Como le ocurre con Rafael Nadal (al que engulló hace unas semanas en la final de Doha), al serbio no le vale con ganar a sus máximos rivales. Tiene que destrozarlos, pisotearlos, pasarles por encima y dar marcha atrás para asegurarse de que no van a ser capaces de mover ni un dedo. Ese el mensaje con el que aterriza en su final número 19 de Grand Slam (la jugará el domingo contra el ganador del Andy Murray-Milos Raonic), la sexta en Melbourne.

La grada recibe entusiasmada a los competidores porque conoce los precedentes (44 duelos previos, 22-22 en el cara a cara) y todo lo que hay en juego (una final de Grand Slam). Hasta que empieza el encuentro, el público está de fiesta, preparándose para un pulso que imaginan encarnizado. Pronto, sin embargo, el gentío se queda en silencio. No es un funeral, pero se parece mucho.

Llega un momento en el que los aficionados aplauden cada punto de Federer como si acabase de ganar la copa. Cuando el suizo logra su primer break del partido (con 3-2 en la tercera manga, con todo perdido), hay un estallido. Cuando gana el tercer set, el temblor del suelo supera al de un terremoto de baja intensidad. Antes, es un martirio ciclópeo.

Sin piedad

La dictadura del número uno llega a toda velocidad, como un tren que no hace paradas hasta alcanzar su destino. En el arranque, Djokovic le arrebata la elegancia a Federer. Le quita la armonía. Le destruye todas las buenas intenciones con las que el suizo se planta en el encuentro. Pasan tres minutos y Federer parece un jugador torpe, tieso como un palo. Él, un poeta con raqueta, no es capaz de construir ni una rima asonante con su tenis pálido, de capa caída.

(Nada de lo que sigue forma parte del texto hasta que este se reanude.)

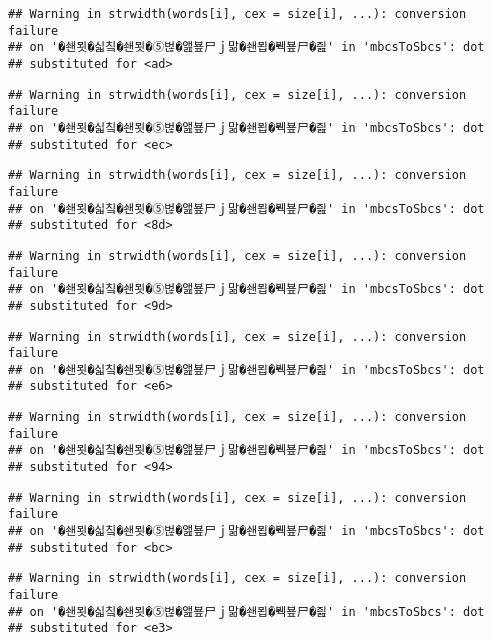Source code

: \documentclass[]{article}
\begin{document}
\begin{verbatim}
## Warning in strwidth(words[i], cex = size[i], ...): conversion failure
## on '�쇈묏�싧칰�쇈묏�⑤벊�앮뵾尸ｊ맒�쇈묍�붹뵾尸�즲' in 'mbcsToSbcs': dot
## substituted for <ad>
\end{verbatim}

\begin{verbatim}
## Warning in strwidth(words[i], cex = size[i], ...): conversion failure
## on '�쇈묏�싧칰�쇈묏�⑤벊�앮뵾尸ｊ맒�쇈묍�붹뵾尸�즲' in 'mbcsToSbcs': dot
## substituted for <ec>
\end{verbatim}

\begin{verbatim}
## Warning in strwidth(words[i], cex = size[i], ...): conversion failure
## on '�쇈묏�싧칰�쇈묏�⑤벊�앮뵾尸ｊ맒�쇈묍�붹뵾尸�즲' in 'mbcsToSbcs': dot
## substituted for <8d>
\end{verbatim}

\begin{verbatim}
## Warning in strwidth(words[i], cex = size[i], ...): conversion failure
## on '�쇈묏�싧칰�쇈묏�⑤벊�앮뵾尸ｊ맒�쇈묍�붹뵾尸�즲' in 'mbcsToSbcs': dot
## substituted for <9d>
\end{verbatim}

\begin{verbatim}
## Warning in strwidth(words[i], cex = size[i], ...): conversion failure
## on '�쇈묏�싧칰�쇈묏�⑤벊�앮뵾尸ｊ맒�쇈묍�붹뵾尸�즲' in 'mbcsToSbcs': dot
## substituted for <e6>
\end{verbatim}

\begin{verbatim}
## Warning in strwidth(words[i], cex = size[i], ...): conversion failure
## on '�쇈묏�싧칰�쇈묏�⑤벊�앮뵾尸ｊ맒�쇈묍�붹뵾尸�즲' in 'mbcsToSbcs': dot
## substituted for <94>
\end{verbatim}

\begin{verbatim}
## Warning in strwidth(words[i], cex = size[i], ...): conversion failure
## on '�쇈묏�싧칰�쇈묏�⑤벊�앮뵾尸ｊ맒�쇈묍�붹뵾尸�즲' in 'mbcsToSbcs': dot
## substituted for <bc>
\end{verbatim}

\begin{verbatim}
## Warning in strwidth(words[i], cex = size[i], ...): conversion failure
## on '�쇈묏�싧칰�쇈묏�⑤벊�앮뵾尸ｊ맒�쇈묍�붹뵾尸�즲' in 'mbcsToSbcs': dot
## substituted for <e3>
\end{verbatim}
\end{document}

Errático, el suizo toma un puñado de decisiones equivocadas cuando la gente aún está sentándose. No sabe si quedarse en el fondo o cargar contra la red, si pegar plano o buscar el efecto combado, si abrir la pista a lo largo o hacerlo a lo ancho. Ese es el mérito de Djokovic, hacer dudar a los genios incluso antes de empezar a jugar, celebrando la victoria sin necesidad de salir del vestuario. En 22 minutos, la primera manga es del serbio (6-1), que no tiene compasión porque no sabe lo que significa esa palabra.

Thomas Peter Reuters

El efecto del primer parcial es demoledor para el campeón de 17 grandes, como demuestra que el número tres se intente animar en alemán, una lengua a la que sólo recurre cuando vienen muy mal dadas. Federer tiene la cabeza obstruida, bloqueada porque Djokovic es demasiado incluso para alguien que lo ha visto todo en su carrera, con más de 1.000 partidos en las piernas. Si el suizo tenía alguna esperanza de ganar, queda claro que la ha perdido tras ser devorado en el set inicial.

Es un milagro que este encuentro sea suyo y para afirmar eso no hace falta ser adivino: Federer, que sufre incluso para devolver tiros sencillos, está pidiendo auxilio, que alguien le rescate de esa terrible pesadilla. El número tres juega rodeado de fantasmas que se cuelgan de su raqueta, haciéndole bromas pesadas y recordándole que su rival le está zarandeando desde la normalidad, sin tener que sufrir o hacer algo excepcional, con una calma que ya le gustaría tener al francotirador más letal del mundo. Lo nunca visto.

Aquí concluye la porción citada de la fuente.